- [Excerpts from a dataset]
# # # # #
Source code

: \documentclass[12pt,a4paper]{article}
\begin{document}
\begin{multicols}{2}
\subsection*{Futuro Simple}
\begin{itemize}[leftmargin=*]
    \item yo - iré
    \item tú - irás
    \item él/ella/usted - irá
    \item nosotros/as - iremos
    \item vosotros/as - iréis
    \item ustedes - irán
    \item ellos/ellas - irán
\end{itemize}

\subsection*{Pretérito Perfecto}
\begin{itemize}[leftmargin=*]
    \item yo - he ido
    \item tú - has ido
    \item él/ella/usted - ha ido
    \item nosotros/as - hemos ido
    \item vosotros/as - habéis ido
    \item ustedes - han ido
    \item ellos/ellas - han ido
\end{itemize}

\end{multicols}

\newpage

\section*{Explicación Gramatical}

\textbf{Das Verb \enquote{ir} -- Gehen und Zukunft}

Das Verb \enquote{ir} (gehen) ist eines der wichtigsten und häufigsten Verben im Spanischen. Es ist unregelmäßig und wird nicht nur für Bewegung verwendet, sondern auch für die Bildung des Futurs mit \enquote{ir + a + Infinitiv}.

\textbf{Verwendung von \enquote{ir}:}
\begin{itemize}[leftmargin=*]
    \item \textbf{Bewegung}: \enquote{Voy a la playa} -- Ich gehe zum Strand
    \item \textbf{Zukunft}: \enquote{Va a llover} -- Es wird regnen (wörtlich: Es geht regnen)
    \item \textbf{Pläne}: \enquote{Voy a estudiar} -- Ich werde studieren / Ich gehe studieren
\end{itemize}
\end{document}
# # # # #
- [Work instructions] The answer should reproduce all of the data without any alteration.

- [Answer box]
Source code

: \documentclass[12pt,a4paper]{article}
\begin{document}
\begin{multicols}{2}
\subsection*{Futuro Simple}
\begin{itemize}[leftmargin=*]
    \item yo - iré
    \item tú - irás
    \item él/ella/usted - irá
    \item nosotros/as - iremos
    \item vosotros/as - iréis
    \item ustedes - irán
    \item ellos/ellas - irán
\end{itemize}

\subsection*{Pretérito Perfecto}
\begin{itemize}[leftmargin=*]
    \item yo - he ido
    \item tú - has ido
    \item él/ella/usted - ha ido
    \item nosotros/as - hemos ido
    \item vosotros/as - habéis ido
    \item ustedes - han ido
    \item ellos/ellas - han ido
\end{itemize}

\end{multicols}

\newpage

\section*{Explicación Gramatical}

\textbf{Das Verb \enquote{ir} -- Gehen und Zukunft}

Das Verb \enquote{ir} (gehen) ist eines der wichtigsten und häufigsten Verben im Spanischen. Es ist unregelmäßig und wird nicht nur für Bewegung verwendet, sondern auch für die Bildung des Futurs mit \enquote{ir + a + Infinitiv}.

\textbf{Verwendung von \enquote{ir}:}
\begin{itemize}[leftmargin=*]
    \item \textbf{Bewegung}: \enquote{Voy a la playa} -- Ich gehe zum Strand
    \item \textbf{Zukunft}: \enquote{Va a llover} -- Es wird regnen (wörtlich: Es geht regnen)
    \item \textbf{Pläne}: \enquote{Voy a estudiar} -- Ich werde studieren / Ich gehe studieren
\end{itemize}
\end{document}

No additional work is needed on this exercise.